Didn't know what a choke is, looked at wiki:

_In electronics, a *choke* is an inductor used to block higher-frequency alternating current(AC) in an electrical circuit, while passing lower-frequency or direct current (DC). A choke usually consists of a coil of insulated wire often wound on a magnetic core, although some consist of a donut-shaped "bead" of ferrite material strung on a wire. The choke's impedance increases with frequency. Its low electrical resistance passes both AC and DC with little power loss, but it can limit the amount of AC due to its reactance._

How do I size/select a choke?

thanks, Brian


----------



## mattthemuppet2 (May 31, 2016)

calstar said:


> Didn't know what a choke is, looked at wiki:
> 
> _In electronics, a *choke* is an inductor used to block higher-frequency alternating current(AC) in an electrical circuit, while passing lower-frequency or direct current (DC). A choke usually consists of a coil of insulated wire often wound on a magnetic core, although some consist of a donut-shaped "bead" of ferrite material strung on a wire. The choke's impedance increases with frequency. Its low electrical resistance passes both AC and DC with little power loss, but it can limit the amount of AC due to its reactance._
> 
> ...



that's a great question! no idea  i used the one that came with an old treadmill and the one i just bought works with treadmills that have a similar hp motor. other than that hopefully an electrically competent member will chime in!


----------



## chips&more (May 31, 2016)

mattthemuppet said:


> I found adding a choke on one of the DC lines made a huge difference in hum on my lathe treadmill motor. I didn't realise what it was for until someone suggested adding it and I was glad I kept it on the shelf. I didn't have one for my second conversion (drill press) and it hums pretty loudly, so I ordered another choke off ebay for $14. I'll see if it makes a difference on this set up. Worth thinking about.

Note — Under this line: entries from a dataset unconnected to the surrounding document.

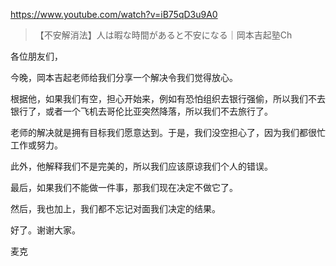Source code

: https://www.youtube.com/watch?v=iB75qD3u9A0

> 【不安解消法】人は暇な時間があると不安になる｜岡本吉起塾Ch

各位朋友们，

今晚，岡本吉起老师给我们分享一个解决令我们觉得放心。

根据他，如果我们有空，担心开始来，例如有恐怕组织去银行强偷，所以我们不去银行了，或者一个飞机去哥伦比亚突然降落，所以我们不去旅行了。

老师的解决就是拥有目标我们愿意达到。于是，我们没空担心了，因为我们都很忙工作或努力。

此外，他解释我们不是完美的，所以我们应该原谅我们个人的错误。

最后，如果我们不能做一件事，那我们现在决定不做它了。

然后，我也加上，我们都不忘记对面我们决定的结果。

好了。谢谢大家。

麦克
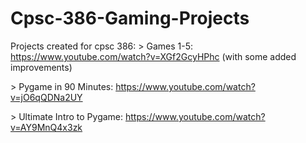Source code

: # Cpsc-386-Gaming-Projects

Projects created for cpsc 386:
\> Games 1-5: https://www.youtube.com/watch?v=XGf2GcyHPhc (with some added improvements)

\> Pygame in 90 Minutes: https://www.youtube.com/watch?v=jO6qQDNa2UY 

\> Ultimate Intro to Pygame: https://www.youtube.com/watch?v=AY9MnQ4x3zk
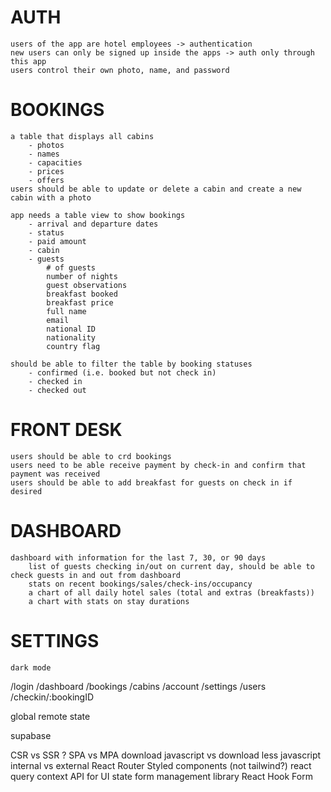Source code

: # AUTH
    users of the app are hotel employees -> authentication
    new users can only be signed up inside the apps -> auth only through this app
    users control their own photo, name, and password


# BOOKINGS
    a table that displays all cabins
        - photos
        - names
        - capacities
        - prices
        - offers
    users should be able to update or delete a cabin and create a new cabin with a photo

    app needs a table view to show bookings
        - arrival and departure dates
        - status
        - paid amount
        - cabin
        - guests
            # of guests
            number of nights
            guest observations
            breakfast booked
            breakfast price
            full name
            email
            national ID
            nationality
            country flag

    should be able to filter the table by booking statuses
        - confirmed (i.e. booked but not check in)
        - checked in
        - checked out

# FRONT DESK
    users should be able to crd bookings
    users need to be able receive payment by check-in and confirm that payment was received
    users should be able to add breakfast for guests on check in if desired

# DASHBOARD
    dashboard with information for the last 7, 30, or 90 days
        list of guests checking in/out on current day, should be able to check guests in and out from dashboard
        stats on recent bookings/sales/check-ins/occupancy
        a chart of all daily hotel sales (total and extras (breakfasts))
        a chart with stats on stay durations

# SETTINGS
    dark mode



/login
/dashboard
/bookings
/cabins
/account
/settings
/users
/checkin/:bookingID

global remote state

supabase

CSR vs SSR ?
SPA vs MPA
download javascript vs download less javascript
internal vs external
React Router
Styled components (not tailwind?)
react query
context API for UI state
form management library React Hook Form
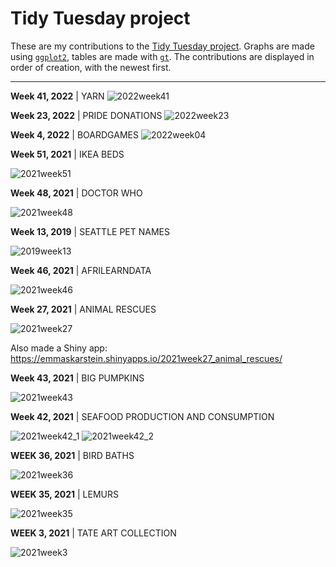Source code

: # Tidy Tuesday project

These are my contributions to the [Tidy Tuesday project](https://github.com/rfordatascience/tidytuesday). Graphs are made using [`ggplot2`](https://ggplot2.tidyverse.org/), tables are made with [`gt`](https://gt.rstudio.com/). The contributions are displayed in order of creation, with the newest first.

---

**Week 41, 2022** | YARN
![2022week41](https://github.com/emmaSkarstein/tidytuesday/blob/master/output/2022week41_yarn.png)


**Week 23, 2022** | PRIDE DONATIONS
![2022week23](https://github.com/emmaSkarstein/tidytuesday/blob/master/output/2022week23_pride_donations.png)


**Week 4, 2022** | BOARDGAMES
![2022week04](https://github.com/emmaSkarstein/tidytuesday/blob/master/output/2022week04_boardgames.png)


**Week 51, 2021** | IKEA BEDS

![2021week51](https://github.com/emmaSkarstein/tidytuesday/blob/master/output/2021week51_ikea.png)


**Week 48, 2021** | DOCTOR WHO

![2021week48](https://github.com/emmaSkarstein/tidytuesday/blob/master/output/2021week48_dr_who.png)


**Week 13, 2019** | SEATTLE PET NAMES

![2019week13](https://github.com/emmaSkarstein/tidytuesday/blob/master/output/2019week13_seattle_pet_names.png)


**Week 46, 2021** | AFRILEARNDATA

![2021week46](https://github.com/emmaSkarstein/tidytuesday/blob/master/output/2021week46_afrilearndata_dark.png)


**Week 27, 2021** | ANIMAL RESCUES

![2021week27](https://github.com/emmaSkarstein/tidytuesday/blob/master/output/2021week27_animal_rescue.png)

Also made a Shiny app: https://emmaskarstein.shinyapps.io/2021week27_animal_rescues/ 


**Week 43, 2021** | BIG PUMPKINS

![2021week43](https://github.com/emmaSkarstein/tidytuesday/blob/master/output/2021week43_pumpkins.png)


**Week 42, 2021** | SEAFOOD PRODUCTION AND CONSUMPTION

![2021week42_1](https://github.com/emmaSkarstein/tidytuesday/blob/master/output/2021week42_seafood_consumption.png)
![2021week42_2](https://github.com/emmaSkarstein/tidytuesday/blob/master/output/2021week42_seafood_light.png)


**WEEK 36, 2021** | BIRD BATHS

![2021week36](https://github.com/emmaSkarstein/tidytuesday/blob/master/output/2021week36.png)


**WEEK 35, 2021** | LEMURS

![2021week35](https://github.com/emmaSkarstein/tidytuesday/blob/master/output/2021week35.png)


**WEEK 3, 2021** | TATE ART COLLECTION

![2021week3](https://github.com/emmaSkarstein/tidytuesday/blob/master/output/2021week03.png)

Was the choke used in the field or armature circuit? I think I can answer it myself and say the armature? Thanks in advance…Dave.


----------



## mattthemuppet2 (May 31, 2016)

there are 2 wires going to my motor, + and - . it's in series with the - wire, although i was told it doesn't make any difference which wire it's on.


----------



## John Hasler (May 31, 2016)

mattthemuppet said:


> that's a great question! no idea  i used the one that came with an old treadmill and the one i just bought works with treadmills that have a similar hp motor. other than that hopefully an electrically competent member will chime in!


You probably want a choke with an inductance between 2 and 3 millihenries.  The exact optimum value depends on the hp (more power->less inductance) and the controller design,  It isn't critical to get it exactly right.  The choke must be rated for the full load motor current.


----------



## chips&more (May 31, 2016)

mattthemuppet said:


> there are 2 wires going to my motor, + and - . it's in series with the - wire, although i was told it doesn't make any difference which wire it's on.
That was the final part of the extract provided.